▶ Exercise brief
Only the lines from the one containing "Link do Surge: https://bright-smile.surge.sh/" through the last line below should be written out, exactly and with both ends kept.

▶ Exercise material
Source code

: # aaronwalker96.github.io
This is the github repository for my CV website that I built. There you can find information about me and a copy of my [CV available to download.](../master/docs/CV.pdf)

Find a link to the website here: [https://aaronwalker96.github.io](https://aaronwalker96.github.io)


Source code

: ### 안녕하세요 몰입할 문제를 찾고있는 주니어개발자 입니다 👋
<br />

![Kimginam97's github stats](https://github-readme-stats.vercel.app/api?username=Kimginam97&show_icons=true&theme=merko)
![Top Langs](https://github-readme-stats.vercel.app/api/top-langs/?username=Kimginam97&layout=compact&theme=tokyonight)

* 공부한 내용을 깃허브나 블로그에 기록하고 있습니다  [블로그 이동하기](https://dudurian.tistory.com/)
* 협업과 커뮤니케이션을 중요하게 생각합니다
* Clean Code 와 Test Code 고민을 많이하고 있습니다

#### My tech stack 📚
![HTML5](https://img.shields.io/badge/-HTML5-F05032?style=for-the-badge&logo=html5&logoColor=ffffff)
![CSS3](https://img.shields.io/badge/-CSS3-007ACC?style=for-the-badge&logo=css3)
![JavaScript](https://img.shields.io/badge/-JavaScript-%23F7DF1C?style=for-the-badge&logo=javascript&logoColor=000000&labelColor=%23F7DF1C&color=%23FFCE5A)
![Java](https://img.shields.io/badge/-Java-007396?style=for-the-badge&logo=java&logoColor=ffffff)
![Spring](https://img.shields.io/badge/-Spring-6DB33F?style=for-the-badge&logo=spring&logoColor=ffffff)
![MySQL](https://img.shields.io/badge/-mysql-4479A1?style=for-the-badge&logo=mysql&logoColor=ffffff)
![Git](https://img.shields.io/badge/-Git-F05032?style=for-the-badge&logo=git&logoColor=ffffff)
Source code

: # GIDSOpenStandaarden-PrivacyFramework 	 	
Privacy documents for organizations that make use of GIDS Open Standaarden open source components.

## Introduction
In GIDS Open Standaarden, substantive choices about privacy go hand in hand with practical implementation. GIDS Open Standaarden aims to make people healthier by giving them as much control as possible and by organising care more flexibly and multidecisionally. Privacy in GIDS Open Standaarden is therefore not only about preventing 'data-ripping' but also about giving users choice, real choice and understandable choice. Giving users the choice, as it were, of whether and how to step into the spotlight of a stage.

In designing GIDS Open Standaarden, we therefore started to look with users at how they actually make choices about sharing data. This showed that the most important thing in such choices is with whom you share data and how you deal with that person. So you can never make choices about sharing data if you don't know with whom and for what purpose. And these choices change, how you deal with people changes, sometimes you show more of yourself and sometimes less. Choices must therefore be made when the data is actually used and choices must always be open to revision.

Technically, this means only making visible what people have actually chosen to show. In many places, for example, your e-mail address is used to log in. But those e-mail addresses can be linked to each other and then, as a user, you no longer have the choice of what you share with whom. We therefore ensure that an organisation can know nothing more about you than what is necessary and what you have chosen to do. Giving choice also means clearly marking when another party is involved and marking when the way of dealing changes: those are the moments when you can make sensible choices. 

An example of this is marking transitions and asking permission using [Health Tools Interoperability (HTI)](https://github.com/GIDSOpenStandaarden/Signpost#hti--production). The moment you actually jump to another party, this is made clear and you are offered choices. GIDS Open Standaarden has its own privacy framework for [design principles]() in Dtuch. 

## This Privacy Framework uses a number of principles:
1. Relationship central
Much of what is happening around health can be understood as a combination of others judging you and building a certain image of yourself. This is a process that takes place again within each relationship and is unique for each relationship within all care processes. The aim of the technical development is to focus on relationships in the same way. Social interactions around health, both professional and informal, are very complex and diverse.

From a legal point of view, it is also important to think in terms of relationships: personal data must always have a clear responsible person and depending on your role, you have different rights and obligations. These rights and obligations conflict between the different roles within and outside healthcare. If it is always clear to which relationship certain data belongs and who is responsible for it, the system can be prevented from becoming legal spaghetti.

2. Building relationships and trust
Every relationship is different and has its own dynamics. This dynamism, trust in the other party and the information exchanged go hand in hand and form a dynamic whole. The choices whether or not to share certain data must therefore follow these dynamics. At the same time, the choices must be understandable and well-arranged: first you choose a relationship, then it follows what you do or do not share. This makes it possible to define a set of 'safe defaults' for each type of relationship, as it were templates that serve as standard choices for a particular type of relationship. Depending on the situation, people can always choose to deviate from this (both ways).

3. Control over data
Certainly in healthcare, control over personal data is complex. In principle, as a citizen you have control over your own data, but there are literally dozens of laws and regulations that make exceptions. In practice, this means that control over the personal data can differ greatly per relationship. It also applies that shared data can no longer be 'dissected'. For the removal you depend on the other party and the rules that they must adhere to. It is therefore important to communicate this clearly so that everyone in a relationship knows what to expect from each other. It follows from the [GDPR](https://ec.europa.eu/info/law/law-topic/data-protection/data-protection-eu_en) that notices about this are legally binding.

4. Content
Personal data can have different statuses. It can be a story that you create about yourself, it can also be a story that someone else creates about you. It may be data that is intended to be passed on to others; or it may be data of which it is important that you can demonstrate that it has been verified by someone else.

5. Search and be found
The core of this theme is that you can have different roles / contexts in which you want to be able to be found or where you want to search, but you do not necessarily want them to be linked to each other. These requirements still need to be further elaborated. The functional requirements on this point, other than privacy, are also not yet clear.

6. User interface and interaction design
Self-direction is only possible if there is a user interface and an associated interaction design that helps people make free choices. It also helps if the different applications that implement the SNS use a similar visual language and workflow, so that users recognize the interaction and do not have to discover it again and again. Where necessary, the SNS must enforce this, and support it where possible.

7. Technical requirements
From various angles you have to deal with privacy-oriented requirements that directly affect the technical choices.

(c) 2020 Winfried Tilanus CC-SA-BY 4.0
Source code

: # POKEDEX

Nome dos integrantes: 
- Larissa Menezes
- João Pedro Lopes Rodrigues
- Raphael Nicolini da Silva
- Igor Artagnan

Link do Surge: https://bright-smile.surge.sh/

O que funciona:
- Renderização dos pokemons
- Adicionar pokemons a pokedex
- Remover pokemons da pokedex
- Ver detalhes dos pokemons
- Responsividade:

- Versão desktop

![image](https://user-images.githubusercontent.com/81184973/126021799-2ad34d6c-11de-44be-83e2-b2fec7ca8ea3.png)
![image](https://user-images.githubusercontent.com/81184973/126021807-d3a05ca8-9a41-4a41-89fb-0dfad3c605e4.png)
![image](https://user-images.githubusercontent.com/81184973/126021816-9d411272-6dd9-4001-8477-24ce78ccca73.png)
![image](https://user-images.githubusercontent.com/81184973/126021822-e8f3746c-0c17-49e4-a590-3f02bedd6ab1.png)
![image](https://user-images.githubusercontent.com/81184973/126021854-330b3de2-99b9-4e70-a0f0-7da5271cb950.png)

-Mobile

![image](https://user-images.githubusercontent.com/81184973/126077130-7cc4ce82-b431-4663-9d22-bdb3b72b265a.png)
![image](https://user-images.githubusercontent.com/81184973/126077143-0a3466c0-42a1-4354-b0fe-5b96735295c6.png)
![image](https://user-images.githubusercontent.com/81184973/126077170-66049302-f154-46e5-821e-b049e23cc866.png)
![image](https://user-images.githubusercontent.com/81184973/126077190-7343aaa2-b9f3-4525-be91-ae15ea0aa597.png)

▶ Answer to this task
Link do Surge: https://bright-smile.surge.sh/

O que funciona:
- Renderização dos pokemons
- Adicionar pokemons a pokedex
- Remover pokemons da pokedex
- Ver detalhes dos pokemons
- Responsividade:

- Versão desktop

![image](https://user-images.githubusercontent.com/81184973/126021799-2ad34d6c-11de-44be-83e2-b2fec7ca8ea3.png)
![image](https://user-images.githubusercontent.com/81184973/126021807-d3a05ca8-9a41-4a41-89fb-0dfad3c605e4.png)
![image](https://user-images.githubusercontent.com/81184973/126021816-9d411272-6dd9-4001-8477-24ce78ccca73.png)
![image](https://user-images.githubusercontent.com/81184973/126021822-e8f3746c-0c17-49e4-a590-3f02bedd6ab1.png)
![image](https://user-images.githubusercontent.com/81184973/126021854-330b3de2-99b9-4e70-a0f0-7da5271cb950.png)

-Mobile

![image](https://user-images.githubusercontent.com/81184973/126077130-7cc4ce82-b431-4663-9d22-bdb3b72b265a.png)
![image](https://user-images.githubusercontent.com/81184973/126077143-0a3466c0-42a1-4354-b0fe-5b96735295c6.png)
![image](https://user-images.githubusercontent.com/81184973/126077170-66049302-f154-46e5-821e-b049e23cc866.png)
![image](https://user-images.githubusercontent.com/81184973/126077190-7343aaa2-b9f3-4525-be91-ae15ea0aa597.png)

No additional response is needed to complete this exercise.